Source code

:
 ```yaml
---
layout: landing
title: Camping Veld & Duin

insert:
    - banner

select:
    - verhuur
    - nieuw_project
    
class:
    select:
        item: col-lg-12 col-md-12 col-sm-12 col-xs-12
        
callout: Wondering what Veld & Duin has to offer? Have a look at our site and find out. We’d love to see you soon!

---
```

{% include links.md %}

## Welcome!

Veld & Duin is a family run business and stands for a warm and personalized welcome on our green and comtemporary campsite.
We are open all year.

^^^^^^^^

Give back the complete data, each line unchanged.

## TASK ANSWER
Source code

:
 ```yaml
---
layout: landing
title: Camping Veld & Duin

insert:
    - banner

select:
    - verhuur
    - nieuw_project
    
class:
    select:
        item: col-lg-12 col-md-12 col-sm-12 col-xs-12
        
callout: Wondering what Veld & Duin has to offer? Have a look at our site and find out. We’d love to see you soon!

---
```

{% include links.md %}

## Welcome!

Veld & Duin is a family run business and stands for a warm and personalized welcome on our green and comtemporary campsite.
We are open all year.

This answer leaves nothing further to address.